The Bangladesh government on Thursday said the United Nations organisations should constructively engage with Myanmar to bring stability in Ralkhine and create an environment conducive to the voluntary return of Rohingya people.
The UN should work with Myanmar ‘more constructively under the framework of the existing tripartite mechanism,’ foreign minister AK Abdul Momen said in a meeting with chiefs of five UN offices in Bangladesh.
The UNHCR, the UNDP and the Government of Myanmar signed a tripartite memorandum of understanding on 6 June 2018 to establish a framework for cooperation to create conducive conditions to the voluntary, safe, dignified and sustainable repatriation of Rohingya people from Bangladesh, as well as for helping to create improved and resilient livelihoods for all communities living in Rakhine State, according to UN officials.

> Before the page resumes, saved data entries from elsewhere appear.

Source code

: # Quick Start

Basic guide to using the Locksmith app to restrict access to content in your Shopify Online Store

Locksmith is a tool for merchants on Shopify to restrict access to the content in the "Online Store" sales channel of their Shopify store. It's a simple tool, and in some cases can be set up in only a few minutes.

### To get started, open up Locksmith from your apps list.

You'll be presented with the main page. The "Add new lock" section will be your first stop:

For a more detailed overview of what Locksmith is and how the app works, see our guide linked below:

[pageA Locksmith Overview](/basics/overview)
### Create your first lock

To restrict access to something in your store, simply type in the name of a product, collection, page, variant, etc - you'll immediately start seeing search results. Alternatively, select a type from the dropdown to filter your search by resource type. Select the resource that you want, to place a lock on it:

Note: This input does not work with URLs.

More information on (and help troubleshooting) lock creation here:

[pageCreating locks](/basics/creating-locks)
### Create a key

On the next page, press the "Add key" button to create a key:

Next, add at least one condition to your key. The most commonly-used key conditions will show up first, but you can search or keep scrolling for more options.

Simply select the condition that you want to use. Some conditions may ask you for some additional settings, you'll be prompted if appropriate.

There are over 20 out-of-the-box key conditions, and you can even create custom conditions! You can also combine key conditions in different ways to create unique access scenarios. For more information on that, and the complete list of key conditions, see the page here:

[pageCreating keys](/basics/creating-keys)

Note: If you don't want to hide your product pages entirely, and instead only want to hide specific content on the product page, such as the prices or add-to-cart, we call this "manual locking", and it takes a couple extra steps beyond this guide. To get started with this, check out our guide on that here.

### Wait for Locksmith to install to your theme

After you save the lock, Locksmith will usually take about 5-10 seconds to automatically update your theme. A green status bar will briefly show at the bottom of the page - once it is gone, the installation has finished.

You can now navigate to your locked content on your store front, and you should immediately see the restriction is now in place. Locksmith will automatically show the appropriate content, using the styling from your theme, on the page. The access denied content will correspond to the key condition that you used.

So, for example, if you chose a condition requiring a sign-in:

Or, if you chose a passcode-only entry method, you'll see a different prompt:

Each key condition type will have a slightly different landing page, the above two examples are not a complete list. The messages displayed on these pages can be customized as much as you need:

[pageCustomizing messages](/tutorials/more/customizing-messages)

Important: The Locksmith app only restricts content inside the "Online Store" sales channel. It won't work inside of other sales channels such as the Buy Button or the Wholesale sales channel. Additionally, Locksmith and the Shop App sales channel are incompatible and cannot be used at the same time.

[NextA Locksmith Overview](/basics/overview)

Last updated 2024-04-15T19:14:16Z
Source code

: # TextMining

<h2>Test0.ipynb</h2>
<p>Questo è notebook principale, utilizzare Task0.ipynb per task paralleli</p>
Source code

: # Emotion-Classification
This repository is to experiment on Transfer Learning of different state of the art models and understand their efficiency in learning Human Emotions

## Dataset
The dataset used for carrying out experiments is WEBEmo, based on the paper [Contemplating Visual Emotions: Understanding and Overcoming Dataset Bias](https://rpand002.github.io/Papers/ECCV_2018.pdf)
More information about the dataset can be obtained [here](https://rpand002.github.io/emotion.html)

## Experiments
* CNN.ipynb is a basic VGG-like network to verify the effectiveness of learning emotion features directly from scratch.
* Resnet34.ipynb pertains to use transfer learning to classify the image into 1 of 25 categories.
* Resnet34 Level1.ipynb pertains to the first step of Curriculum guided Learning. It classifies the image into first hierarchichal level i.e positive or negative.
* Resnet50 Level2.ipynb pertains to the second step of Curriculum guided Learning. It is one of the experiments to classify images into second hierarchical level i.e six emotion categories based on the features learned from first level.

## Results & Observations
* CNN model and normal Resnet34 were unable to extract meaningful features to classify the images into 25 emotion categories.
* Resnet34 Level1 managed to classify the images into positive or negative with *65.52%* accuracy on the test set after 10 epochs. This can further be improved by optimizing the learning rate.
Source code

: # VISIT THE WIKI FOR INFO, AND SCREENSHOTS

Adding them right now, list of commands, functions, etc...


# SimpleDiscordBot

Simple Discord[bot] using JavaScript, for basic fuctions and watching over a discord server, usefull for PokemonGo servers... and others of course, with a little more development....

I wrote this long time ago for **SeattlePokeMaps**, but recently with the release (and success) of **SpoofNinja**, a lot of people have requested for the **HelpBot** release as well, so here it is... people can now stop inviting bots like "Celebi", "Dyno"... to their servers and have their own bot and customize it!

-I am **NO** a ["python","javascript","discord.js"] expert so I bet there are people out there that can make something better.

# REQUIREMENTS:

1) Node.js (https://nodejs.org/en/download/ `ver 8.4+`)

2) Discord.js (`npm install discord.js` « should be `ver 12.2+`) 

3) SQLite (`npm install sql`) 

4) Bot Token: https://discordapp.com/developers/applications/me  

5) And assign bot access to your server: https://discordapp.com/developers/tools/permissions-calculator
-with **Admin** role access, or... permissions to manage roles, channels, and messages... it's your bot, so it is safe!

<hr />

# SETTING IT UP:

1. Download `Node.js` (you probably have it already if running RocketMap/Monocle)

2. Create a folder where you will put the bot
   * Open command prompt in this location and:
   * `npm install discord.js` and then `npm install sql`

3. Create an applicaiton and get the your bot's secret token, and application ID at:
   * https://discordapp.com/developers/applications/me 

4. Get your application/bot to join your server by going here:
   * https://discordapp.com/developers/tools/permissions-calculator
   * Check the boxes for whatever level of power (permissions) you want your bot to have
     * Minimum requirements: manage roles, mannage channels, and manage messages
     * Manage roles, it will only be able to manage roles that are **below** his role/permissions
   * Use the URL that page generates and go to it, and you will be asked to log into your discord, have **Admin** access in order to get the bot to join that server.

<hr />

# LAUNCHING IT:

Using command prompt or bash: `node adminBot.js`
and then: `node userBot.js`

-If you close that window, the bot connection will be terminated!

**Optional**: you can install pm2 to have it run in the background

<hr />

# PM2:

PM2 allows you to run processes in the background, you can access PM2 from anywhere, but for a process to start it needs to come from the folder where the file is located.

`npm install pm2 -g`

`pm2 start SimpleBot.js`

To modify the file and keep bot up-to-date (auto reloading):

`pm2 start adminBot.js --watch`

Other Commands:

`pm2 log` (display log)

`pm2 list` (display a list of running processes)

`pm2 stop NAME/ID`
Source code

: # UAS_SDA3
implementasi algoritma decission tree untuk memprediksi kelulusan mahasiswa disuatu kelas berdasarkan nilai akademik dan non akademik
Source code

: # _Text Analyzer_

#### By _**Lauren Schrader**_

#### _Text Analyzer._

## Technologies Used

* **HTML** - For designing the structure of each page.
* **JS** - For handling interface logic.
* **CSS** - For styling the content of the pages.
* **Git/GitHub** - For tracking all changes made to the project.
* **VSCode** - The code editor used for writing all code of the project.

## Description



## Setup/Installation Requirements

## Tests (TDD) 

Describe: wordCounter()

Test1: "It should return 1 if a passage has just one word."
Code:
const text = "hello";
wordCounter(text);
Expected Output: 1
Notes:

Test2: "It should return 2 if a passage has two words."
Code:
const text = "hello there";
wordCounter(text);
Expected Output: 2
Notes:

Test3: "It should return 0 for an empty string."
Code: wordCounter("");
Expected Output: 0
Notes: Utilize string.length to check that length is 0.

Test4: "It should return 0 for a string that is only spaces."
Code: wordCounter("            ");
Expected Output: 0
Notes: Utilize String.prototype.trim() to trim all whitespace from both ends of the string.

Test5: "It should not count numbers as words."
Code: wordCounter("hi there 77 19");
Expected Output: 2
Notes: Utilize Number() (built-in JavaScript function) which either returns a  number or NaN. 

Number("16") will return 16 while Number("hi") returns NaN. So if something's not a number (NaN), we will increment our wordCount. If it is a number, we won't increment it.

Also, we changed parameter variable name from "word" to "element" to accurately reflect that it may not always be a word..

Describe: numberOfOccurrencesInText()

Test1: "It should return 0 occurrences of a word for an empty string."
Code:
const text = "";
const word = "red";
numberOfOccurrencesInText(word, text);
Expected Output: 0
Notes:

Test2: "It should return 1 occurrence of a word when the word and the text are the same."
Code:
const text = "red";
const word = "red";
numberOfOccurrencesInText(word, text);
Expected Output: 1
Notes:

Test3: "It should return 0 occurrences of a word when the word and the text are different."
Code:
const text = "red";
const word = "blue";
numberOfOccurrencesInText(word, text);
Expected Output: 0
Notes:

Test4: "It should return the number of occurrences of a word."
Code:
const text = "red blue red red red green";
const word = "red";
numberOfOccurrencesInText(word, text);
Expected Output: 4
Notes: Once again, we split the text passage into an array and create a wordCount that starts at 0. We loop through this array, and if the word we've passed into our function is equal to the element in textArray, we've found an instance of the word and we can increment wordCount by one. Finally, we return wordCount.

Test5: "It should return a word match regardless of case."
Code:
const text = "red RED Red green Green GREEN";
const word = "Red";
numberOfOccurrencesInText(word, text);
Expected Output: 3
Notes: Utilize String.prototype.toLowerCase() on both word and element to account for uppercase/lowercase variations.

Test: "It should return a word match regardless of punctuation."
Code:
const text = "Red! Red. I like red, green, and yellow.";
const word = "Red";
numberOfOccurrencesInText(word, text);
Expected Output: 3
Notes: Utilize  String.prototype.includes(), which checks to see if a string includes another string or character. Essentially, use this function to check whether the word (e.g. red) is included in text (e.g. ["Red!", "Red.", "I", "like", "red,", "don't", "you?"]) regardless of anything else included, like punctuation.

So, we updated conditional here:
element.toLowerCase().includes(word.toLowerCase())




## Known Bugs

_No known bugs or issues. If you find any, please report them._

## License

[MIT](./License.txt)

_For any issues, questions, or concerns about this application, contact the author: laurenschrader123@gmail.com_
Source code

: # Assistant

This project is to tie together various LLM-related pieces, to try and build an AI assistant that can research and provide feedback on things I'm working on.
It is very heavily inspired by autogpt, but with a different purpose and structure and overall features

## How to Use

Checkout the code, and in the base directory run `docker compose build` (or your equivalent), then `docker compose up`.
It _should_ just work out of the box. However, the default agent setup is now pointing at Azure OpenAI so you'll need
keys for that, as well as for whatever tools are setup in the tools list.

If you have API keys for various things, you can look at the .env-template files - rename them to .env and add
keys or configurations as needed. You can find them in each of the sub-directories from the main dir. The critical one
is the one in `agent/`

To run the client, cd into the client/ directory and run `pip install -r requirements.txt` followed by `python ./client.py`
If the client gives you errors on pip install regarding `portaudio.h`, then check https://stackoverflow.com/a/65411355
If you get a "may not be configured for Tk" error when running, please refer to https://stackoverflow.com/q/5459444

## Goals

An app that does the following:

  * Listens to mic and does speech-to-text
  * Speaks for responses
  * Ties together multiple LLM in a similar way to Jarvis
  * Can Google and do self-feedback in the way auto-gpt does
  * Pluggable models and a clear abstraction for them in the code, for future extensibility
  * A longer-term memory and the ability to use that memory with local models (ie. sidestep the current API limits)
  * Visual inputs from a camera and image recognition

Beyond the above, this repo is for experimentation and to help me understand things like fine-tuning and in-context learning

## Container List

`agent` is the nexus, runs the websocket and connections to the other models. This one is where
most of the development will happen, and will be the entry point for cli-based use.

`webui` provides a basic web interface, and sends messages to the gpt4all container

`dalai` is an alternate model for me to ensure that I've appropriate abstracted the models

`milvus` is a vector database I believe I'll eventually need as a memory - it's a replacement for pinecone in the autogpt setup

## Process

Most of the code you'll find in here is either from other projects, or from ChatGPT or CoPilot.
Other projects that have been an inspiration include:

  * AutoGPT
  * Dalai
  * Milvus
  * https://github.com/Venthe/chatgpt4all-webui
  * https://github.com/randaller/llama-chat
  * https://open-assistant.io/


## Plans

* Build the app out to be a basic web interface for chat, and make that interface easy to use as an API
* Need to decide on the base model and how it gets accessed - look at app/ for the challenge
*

The foreign minister expressed grave concern that there was no progress in repatriation of Rohingyas to Myanmar in the last three years.
The ongoing violence and continued military offensive and resultant instability in the Rakhine province ‘are forcing Myanmar nationals to flee and take perilous journeys by land and sea in search of safety and security,’ he said, adding that, ‘this has broader ramifications on the overall repatriation as Myanmar is failing to create conditions conducive to the safe and sustainable return of the Rohingya population.’
On a different note, Momen feared the negative impact of the pandemic in the RMG sector and expatriate employment — two of the mainstays of Bangladesh’s economy.
He expressed concerns about the returnee migrant workers and sought UN’s assistance for re-skilling, re-employment and for their re-integration.
Momen also emphasised the need to have a coordinated partnership with the UN as ongoing COVID-19 pandemic might impede the progresses in the area of SDG achievements.
The meeting was held at the request of the UN offices in Dhaka and UN resident coordinator Mia Seppo led by the UN delegation.
The UN officials reiterated the UN’s commitment to remain seized with the issue of Rohingya repatriation including by engaging more constructively with Myanmar.
They assured of the UN’s full support for Bangladesh to recover from the socio-economic shocks of the COVID-19.
Bangladesh has been hosting more than 1.1 million Rohingya people for years as two attempts to launch the repatriation on the grounds failed since the signing of agreements with Myanmar over two and a half years ago on sending them to their home in Rakhine. Over 7,00,000 Rohingya people crossed the border to Bangladesh in the last influx that began on August 25, 2017 amid atrocities of the Myanmar military.